Rampaging virus could change us forever as a vaccine is not guaranteed
Daniel Andrews’s government is the most incompetent in Australia, and getting control of COVID won’t be the end of the story.
The COVID-19 pandemic is burning, still wild, across much of the world, with just on 27 million cases and nearly 900,000 deaths. Health Minister Greg Hunt thinks it will reach 50 million cases in the next six months. It is a towering inferno, killing people, sickening economies, changing the world perhaps forever.
Australia resembles one of those well defended rural properties where the owners have cleared a huge fire break around the house and, as a result, managed to survive an epic bushfire, though there is devastation all around. Until the fire is all gone, the owners fight ember attacks, opportunistic strikes of flame blow in.

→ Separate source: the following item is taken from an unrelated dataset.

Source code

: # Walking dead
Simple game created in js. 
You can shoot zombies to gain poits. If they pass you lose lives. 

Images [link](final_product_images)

Daniel Andrews’s government in Victoria, the most incompetent in Australia, didn’t fight the embers.
COVID is a highly successful virus. It is belting along at a million infections every four days. But humanity is fighting back, with new and better treatments, and a vaccine in prospect.

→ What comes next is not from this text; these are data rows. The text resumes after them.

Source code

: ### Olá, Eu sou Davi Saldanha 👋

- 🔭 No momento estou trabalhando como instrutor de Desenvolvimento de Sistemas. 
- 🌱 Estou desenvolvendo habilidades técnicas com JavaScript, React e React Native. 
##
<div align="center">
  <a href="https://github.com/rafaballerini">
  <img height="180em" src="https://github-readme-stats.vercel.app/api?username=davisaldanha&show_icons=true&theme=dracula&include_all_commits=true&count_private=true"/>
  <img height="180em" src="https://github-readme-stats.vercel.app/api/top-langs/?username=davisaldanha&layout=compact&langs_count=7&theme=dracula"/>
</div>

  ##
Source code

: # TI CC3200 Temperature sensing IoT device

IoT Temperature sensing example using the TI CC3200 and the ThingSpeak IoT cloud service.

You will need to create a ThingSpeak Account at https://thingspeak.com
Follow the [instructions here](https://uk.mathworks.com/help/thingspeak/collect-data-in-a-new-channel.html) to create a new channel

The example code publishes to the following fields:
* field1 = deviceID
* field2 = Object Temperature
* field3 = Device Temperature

Hunt tells Inquirer he’s now optimistic about a vaccine.
“Previously, I was very cautious, but I now believe there will be some vaccine options in the first half, and potentially the first quarter, of next year.”
But even if we beat this virus, there are troubles ahead. The way we practise globalisation means zoonotic diseases, which jump from animals to humans, will accelerate. There are more human beings rubbing up against more wild animals in more parts of the world than ever before. An infection in one part of the globe is quickly carried all over the world.

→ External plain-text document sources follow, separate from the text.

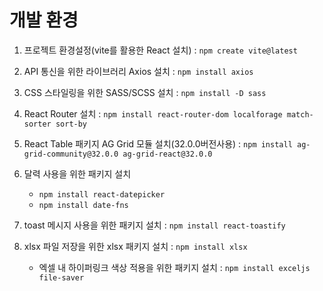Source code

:# 개발 환경

1. 프로젝트 환경설정(vite를 활용한 React 설치) : `npm create vite@latest`

2. API 통신을 위한 라이브러리 Axios 설치 : `npm install axios`

3. CSS 스타일링을 위한 SASS/SCSS 설치 : `npm install -D sass`

4. React Router 설치 : `npm install react-router-dom localforage match-sorter sort-by`

5. React Table 패키지 AG Grid 모듈 설치(32.0.0버전사용) : `npm install ag-grid-community@32.0.0 ag-grid-react@32.0.0`

6. 달력 사용을 위한 패키지 설치 
    - `npm install react-datepicker`
    - `npm install date-fns`

7. toast 메시지 사용을 위한 패키지 설치 : `npm install react-toastify`

8. xlsx 파일 저장을 위한 xlsx 패키지 설치 : `npm install xlsx`
    - 엑셀 내 하이퍼링크 색상 적용을 위한 패키지 설치 : `npm install exceljs file-saver`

COVID is not the end of the new virus disease story.
As Hunt says: “There will be more plagues.” More plagues.
Nor is COVID, for all its infectiousness and death toll, remotely the worst possible disease. Hunt imagines one with the “deadliness of Ebola and the transmissibility of COVID”.
World is tired of virus now
The world has known that before. Our generation is accustomed to historically unusual comfort. In the 20th century smallpox killed 300 million people. In Europe, the bubonic plague killed a third of the population. Estimates of how many died in the Spanish flu a century ago range from 20 million to 50 million.
The world is tired of the virus now, aching to get out of it. But one of its many tricks is that, like the poltergeist in a Hollywood horror movie, it comes back. Says Hunt: “The virus is moderating a little in the US, which is good. It seems to be making a comeback in Europe; Spain’s daily cases at the moment are over 7500. There will be a lag but that will inevitably result in more deaths.”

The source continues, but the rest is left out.